Manipulative, toxic people often play the poor health card to get their own way.

ninedragons · 11/04/2011 14:42

Bet you a pound to a pinch of shit that at the bottom of her black heart she is terrified that you will one day take DH and DD to live in America.

The irony of it is, I suppose, that the more pernicious she is to you, the more likely it is that you will indeed decide that things are better at home.

perfumedlife · 11/04/2011 14:45

I took it as a given there would be no visits to grandma while the custody threat is still hanging. Surely there is no way your dh will take your dd over there? Don't allow it. It's only a few weeks to the christening, if she asks then when she can next see dd, tell her, when she grows up and stops throwing court battles around.

As for her doctors instructions, take that with a pinch of salt. What that tells you is she is bellyaching to anyone who will listen about her evil dil, and they are not interested and trying to tell her to leave it out.

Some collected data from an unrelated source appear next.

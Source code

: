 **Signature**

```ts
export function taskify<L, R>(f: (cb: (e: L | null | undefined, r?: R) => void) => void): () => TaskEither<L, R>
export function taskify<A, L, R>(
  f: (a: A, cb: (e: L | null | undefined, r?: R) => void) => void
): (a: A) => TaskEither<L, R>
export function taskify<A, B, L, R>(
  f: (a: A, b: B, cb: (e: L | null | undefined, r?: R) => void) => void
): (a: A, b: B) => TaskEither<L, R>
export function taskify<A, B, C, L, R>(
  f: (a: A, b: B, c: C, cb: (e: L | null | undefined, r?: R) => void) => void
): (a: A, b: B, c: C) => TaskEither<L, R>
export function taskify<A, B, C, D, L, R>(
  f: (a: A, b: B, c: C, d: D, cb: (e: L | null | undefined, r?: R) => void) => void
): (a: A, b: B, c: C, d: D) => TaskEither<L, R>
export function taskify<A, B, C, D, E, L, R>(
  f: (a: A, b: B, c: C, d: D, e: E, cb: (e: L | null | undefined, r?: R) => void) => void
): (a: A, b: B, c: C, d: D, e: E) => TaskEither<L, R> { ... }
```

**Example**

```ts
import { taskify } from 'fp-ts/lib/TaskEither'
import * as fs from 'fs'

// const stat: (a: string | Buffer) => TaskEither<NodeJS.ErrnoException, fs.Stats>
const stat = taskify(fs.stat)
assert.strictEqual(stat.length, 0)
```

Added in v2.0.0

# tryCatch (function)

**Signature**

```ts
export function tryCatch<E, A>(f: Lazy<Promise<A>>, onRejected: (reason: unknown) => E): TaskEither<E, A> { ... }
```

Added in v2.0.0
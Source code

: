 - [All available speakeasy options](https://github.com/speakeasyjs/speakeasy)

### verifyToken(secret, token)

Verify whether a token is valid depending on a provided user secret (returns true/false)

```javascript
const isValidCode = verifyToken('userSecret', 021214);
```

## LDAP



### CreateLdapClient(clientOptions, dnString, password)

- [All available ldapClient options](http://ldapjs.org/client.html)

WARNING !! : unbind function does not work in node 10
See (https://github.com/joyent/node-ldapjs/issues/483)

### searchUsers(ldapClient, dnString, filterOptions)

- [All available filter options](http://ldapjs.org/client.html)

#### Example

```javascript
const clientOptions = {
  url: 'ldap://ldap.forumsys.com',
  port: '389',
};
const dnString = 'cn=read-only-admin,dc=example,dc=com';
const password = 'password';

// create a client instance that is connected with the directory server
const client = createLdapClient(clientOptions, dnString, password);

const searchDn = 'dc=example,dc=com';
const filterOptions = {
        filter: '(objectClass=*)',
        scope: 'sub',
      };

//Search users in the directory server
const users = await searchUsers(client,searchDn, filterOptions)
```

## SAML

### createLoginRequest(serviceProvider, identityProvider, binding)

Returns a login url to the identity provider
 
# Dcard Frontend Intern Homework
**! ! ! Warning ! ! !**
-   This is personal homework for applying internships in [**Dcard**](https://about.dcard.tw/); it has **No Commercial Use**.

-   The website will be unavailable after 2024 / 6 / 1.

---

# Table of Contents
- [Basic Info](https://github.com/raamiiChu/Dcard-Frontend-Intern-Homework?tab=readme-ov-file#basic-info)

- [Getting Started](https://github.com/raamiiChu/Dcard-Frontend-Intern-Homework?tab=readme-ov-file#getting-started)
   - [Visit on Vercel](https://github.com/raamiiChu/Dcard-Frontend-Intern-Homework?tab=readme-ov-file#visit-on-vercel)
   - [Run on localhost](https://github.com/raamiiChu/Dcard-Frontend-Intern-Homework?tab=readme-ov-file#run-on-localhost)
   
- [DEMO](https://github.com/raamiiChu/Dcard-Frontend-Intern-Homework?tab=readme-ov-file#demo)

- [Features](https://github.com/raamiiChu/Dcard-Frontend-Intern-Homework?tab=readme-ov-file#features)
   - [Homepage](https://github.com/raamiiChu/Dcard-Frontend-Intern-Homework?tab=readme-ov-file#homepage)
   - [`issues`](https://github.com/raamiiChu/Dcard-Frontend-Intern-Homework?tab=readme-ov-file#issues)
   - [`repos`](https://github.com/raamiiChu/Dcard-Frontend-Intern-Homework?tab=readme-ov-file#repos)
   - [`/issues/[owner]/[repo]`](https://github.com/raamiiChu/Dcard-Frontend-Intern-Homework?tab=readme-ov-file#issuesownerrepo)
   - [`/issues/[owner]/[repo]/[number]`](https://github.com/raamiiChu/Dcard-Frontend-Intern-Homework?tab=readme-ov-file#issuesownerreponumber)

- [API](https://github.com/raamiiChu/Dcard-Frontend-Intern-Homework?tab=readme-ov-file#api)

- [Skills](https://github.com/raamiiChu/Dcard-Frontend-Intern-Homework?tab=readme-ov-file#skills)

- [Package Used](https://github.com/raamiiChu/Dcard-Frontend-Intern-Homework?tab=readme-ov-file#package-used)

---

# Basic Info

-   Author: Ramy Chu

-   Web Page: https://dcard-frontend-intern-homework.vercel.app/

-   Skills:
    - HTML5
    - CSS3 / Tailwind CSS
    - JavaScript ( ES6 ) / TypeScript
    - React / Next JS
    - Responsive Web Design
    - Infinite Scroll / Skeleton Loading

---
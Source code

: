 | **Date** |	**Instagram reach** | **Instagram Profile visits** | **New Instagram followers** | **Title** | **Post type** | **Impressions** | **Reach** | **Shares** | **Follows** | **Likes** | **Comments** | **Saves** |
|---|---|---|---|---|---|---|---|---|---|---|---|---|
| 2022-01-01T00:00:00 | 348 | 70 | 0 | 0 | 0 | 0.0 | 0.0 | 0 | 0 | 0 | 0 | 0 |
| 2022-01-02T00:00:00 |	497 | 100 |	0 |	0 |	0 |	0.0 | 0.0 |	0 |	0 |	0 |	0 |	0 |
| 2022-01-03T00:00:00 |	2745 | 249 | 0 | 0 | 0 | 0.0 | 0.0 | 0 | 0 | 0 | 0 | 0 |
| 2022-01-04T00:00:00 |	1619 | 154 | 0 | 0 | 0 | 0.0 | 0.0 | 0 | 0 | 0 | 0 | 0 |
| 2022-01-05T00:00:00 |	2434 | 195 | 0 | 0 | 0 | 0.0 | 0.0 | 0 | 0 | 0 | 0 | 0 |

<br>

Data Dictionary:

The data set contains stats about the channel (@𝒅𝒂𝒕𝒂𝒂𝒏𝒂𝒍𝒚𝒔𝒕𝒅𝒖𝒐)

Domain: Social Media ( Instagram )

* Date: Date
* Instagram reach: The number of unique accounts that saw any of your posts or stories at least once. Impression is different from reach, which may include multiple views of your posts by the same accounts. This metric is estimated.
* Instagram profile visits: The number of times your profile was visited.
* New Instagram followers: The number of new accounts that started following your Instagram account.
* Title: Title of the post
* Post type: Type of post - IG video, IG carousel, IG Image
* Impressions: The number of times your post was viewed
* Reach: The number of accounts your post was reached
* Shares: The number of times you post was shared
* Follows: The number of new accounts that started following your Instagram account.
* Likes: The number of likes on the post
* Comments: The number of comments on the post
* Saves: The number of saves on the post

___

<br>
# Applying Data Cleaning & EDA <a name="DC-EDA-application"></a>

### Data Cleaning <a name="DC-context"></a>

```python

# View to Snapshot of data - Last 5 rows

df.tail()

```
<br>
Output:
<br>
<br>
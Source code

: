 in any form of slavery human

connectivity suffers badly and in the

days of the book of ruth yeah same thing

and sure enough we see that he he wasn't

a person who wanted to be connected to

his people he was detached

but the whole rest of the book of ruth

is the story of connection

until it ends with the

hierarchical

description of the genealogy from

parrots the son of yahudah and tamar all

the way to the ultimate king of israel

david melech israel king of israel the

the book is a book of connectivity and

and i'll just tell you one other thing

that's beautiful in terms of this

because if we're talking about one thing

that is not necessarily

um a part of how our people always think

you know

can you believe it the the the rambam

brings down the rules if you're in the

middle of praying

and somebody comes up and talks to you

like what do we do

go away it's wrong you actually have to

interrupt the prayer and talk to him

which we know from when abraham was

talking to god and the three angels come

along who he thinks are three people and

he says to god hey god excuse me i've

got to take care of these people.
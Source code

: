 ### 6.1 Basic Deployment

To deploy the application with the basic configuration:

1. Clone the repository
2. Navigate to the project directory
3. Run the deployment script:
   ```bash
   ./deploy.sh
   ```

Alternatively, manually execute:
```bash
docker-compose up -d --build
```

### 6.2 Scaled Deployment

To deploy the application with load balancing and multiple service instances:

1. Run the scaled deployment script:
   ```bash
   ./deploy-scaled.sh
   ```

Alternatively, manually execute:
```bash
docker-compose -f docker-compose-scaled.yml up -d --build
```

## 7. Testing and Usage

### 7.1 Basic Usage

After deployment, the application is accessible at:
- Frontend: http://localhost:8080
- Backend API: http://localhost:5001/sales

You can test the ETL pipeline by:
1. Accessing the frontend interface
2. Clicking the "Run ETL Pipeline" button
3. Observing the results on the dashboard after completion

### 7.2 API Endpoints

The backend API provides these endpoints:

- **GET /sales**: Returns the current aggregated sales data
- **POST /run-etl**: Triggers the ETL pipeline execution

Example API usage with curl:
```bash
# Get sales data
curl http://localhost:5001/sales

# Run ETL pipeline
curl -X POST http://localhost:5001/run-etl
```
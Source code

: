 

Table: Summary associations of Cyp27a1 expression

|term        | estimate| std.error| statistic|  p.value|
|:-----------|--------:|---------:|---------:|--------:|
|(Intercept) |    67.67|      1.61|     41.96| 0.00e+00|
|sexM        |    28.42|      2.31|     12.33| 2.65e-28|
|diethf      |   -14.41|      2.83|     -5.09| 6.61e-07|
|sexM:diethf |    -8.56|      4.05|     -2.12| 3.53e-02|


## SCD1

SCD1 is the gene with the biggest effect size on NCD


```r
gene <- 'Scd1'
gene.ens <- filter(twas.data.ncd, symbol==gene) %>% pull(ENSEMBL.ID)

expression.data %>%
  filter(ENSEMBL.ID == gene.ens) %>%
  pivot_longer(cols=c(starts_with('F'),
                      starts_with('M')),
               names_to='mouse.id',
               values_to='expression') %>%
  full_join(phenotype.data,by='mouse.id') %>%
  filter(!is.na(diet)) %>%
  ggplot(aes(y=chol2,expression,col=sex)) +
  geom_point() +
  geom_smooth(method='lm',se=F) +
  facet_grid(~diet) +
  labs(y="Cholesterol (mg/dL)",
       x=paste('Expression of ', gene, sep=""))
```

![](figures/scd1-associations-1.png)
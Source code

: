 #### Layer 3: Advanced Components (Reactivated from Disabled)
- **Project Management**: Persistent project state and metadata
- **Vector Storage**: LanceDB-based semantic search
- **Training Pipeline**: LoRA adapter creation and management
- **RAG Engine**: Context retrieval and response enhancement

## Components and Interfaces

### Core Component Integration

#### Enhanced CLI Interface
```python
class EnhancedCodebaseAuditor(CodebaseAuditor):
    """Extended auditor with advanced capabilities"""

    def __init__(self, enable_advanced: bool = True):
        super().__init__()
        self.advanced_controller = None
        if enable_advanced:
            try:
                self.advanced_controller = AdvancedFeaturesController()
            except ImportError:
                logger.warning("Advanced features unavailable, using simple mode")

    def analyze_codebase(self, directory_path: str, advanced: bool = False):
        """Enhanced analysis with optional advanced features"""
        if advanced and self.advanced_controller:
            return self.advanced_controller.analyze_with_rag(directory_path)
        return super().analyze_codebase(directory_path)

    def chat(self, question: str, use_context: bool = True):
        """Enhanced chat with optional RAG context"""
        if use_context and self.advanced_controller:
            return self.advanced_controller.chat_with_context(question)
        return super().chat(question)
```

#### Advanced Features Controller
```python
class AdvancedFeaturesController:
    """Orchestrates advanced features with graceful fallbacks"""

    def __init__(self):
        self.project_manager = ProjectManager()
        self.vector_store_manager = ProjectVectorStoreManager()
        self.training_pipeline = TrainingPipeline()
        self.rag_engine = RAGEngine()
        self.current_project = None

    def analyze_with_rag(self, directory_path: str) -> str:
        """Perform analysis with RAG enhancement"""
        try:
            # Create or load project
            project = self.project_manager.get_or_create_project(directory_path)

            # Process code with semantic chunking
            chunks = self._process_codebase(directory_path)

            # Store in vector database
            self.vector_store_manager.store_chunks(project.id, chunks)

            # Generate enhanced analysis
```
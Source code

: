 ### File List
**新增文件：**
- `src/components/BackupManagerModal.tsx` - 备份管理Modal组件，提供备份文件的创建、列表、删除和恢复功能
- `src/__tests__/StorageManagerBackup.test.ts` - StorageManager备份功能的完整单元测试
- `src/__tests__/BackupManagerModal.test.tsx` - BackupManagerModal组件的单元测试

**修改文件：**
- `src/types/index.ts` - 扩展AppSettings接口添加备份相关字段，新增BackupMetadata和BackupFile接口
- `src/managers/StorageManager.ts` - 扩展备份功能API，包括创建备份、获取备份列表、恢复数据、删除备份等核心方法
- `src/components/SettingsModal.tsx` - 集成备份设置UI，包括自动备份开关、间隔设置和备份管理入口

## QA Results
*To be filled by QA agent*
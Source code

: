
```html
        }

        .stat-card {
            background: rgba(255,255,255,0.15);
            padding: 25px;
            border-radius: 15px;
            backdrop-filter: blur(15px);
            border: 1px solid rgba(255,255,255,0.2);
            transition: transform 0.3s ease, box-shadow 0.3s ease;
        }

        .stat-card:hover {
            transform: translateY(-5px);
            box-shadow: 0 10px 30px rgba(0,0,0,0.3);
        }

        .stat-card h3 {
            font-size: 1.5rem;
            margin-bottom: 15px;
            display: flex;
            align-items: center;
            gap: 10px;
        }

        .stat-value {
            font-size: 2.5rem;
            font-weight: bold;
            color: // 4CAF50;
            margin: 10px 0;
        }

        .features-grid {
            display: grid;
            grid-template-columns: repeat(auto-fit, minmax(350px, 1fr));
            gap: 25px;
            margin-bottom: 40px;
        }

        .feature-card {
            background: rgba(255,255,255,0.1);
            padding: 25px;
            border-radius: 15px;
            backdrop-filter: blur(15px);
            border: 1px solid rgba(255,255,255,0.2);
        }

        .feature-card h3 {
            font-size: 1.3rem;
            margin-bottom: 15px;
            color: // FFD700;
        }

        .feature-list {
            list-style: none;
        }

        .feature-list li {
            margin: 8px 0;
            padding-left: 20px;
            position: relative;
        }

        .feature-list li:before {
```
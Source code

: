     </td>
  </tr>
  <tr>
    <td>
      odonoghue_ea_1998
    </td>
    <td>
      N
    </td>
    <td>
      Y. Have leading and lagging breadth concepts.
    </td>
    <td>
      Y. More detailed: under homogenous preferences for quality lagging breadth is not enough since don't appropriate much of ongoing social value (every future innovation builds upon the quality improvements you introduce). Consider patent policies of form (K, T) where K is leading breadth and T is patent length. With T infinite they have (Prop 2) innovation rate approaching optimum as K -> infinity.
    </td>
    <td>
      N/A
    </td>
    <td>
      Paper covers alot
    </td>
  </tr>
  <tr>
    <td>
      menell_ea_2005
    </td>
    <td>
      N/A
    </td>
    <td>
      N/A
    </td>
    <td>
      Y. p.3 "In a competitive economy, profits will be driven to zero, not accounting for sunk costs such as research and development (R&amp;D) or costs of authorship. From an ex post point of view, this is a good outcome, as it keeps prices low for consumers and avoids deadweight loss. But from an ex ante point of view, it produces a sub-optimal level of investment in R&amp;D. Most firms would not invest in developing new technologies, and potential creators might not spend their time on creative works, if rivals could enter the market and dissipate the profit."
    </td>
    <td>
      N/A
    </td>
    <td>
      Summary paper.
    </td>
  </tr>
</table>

Don't contact her, just see her at the christening. I feel sorry for your dh too, what a load of emotional blackmail she gives him. She should be enjoying the time she has with you all living so near while she can, instead of panicking about the future and the move. Hasn't she heard of planes?

When you text on mothers day, she would have been stunned, that's why you have heard nothing more. She hadn't factored in that you would be warm feeling and mature about the fall out. That doesn't fit with her game plan, evil dil stealing away perfect son. That's why she hasn't replied, it spoiled her fight somewhat. She made no more moves to you, and went straight to her main man. Her son.

When your dh wants to stand up to her, let him.

ShoutyHamster · 11/04/2011 14:45

Have just read your post re. illness - ah, the Illness Card - tick - like so many other similar threads. So, not only bossy and entitled but manipulative too.

Others are underlining the seriousness of the custody thing. Your DH needs to see this (and the manipulation for what it is). The fact that it's 'delusional' is NOT THE POINT. It's the fact that she could even consider saying such a thing. How DARE she feel entitled to undermine your place as parents like that? She has no respect for you, bottom line. You won't get her respect (and therefore be able to truly repair any relationship) by appeasing her (and that includes listening to any manipulative stories). She's basically said she thinks she has the right to take your OWN CHILD off you. Mama Tiger needs to come out, right now!

Tell her where to go. If she wheedles out of this playing the illness card, that'll be just another tactic she uses later on too. Call her on all of it, now. Then you just might have a chance of repairing things to the stage where you can still be in touch with them from the States without it being a bone of contention between you and your DH.